The method specifically comprises the following steps:

s71, the mixing module comprises a two-dimensional convolution, a one-dimensional convolution, a plurality of sensing layers and a full connection layer;

s72, connecting the training data with the feature map of the target, and extracting features through the convolutional layer;

s73, finally inputting the characteristic diagram into the full connection layer to obtain a final prediction result P which is expressed as

The above-mentioned embodiments are preferred embodiments of the multimodal data fusion method based on text-text interaction, and the scope of the invention is not limited thereto, and the invention includes and is not limited to the embodiments, and all equivalent changes in shape and structure according to the invention are within the protection scope of the invention.

Claims

1. A multi-mode data fusion method based on image-text interaction is characterized by comprising the following steps:

s1, obtaining multi-mode data, wherein the multi-mode data comprises inspection image data and equipment state data;

2. The multi-modal data fusion method based on image-text interaction as claimed in claim 1, wherein in step S2, the local features of the image are learned through a convolutional neural network to obtain the image feature map of the inspection image.

3. The multimodal data fusion method based on graphic text interaction as claimed in claim 2, wherein the convolutional neural network comprises: convolutional layers, batch normalization layers, active layers, and max pooling layers.

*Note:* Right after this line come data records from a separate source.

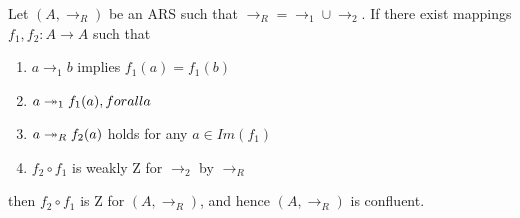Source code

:     \begin{theorem}\label{cor:zcomp} Let
     $(A,\to_R)$ be an ARS such that $\to_R = \to_1 \cup \to_2$. If
     there exist mappings $f_1,f_2: A \to A$ such that
     \begin{enumerate} \item $a \to_1 b$ implies $f_1(a) = f_1(b)$
     \item $a \twoheadrightarrow_1 f_1(a), for all a$ \item $a \twoheadrightarrow_R f_2(a)$ holds
     for any $a\in Im(f_1)$ \item $f_2 \circ f_1$ is weakly Z for
     $\to_2$ by $\to_R$ \end{enumerate} then $f_2 \circ f_1$ is Z for
     $(A,\to_R)$, and hence $(A,\to_R)$ is confluent. \end{theorem}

4. The multimodal data fusion method based on teletext interaction according to claim 1, wherein step S3 comprises the following steps:

s31, acquiring text information representing equipment state data;

s33, recording the sequence number of each phrase through a dictionary;

5. The multimodal data fusion method based on image-text interaction as claimed in claim 1, wherein before step S4, an encoder is further constructed to learn global features of the patrol inspection image and the text.

6. The method as claimed in claim 4, wherein the data processing step of the encoder comprises:

normalizing the data with different lengths through a normalization layer;

7. The method as claimed in claim 5, wherein the feedforward neural network comprises: a linear layer, a GELU activation function layer and a DropPath layer.

8. The method for multi-modal data fusion based on teletext interaction according to claim 1, wherein step S5 comprises:

s52, obtaining a text modal attention weight feature map through the text extractor and the multi-head attention module in sequence by the text data;

9. The method for multimodal data fusion based on teletext interaction according to claim 1, wherein in S6, the following steps are included:

10. The method for multimodal data fusion based on teletext interaction according to claim 1,

in step S7, the feature map mixing module includes a two-dimensional convolution layer, a one-dimensional convolution layer, a multi-layer sensing layer, and a full connection layer.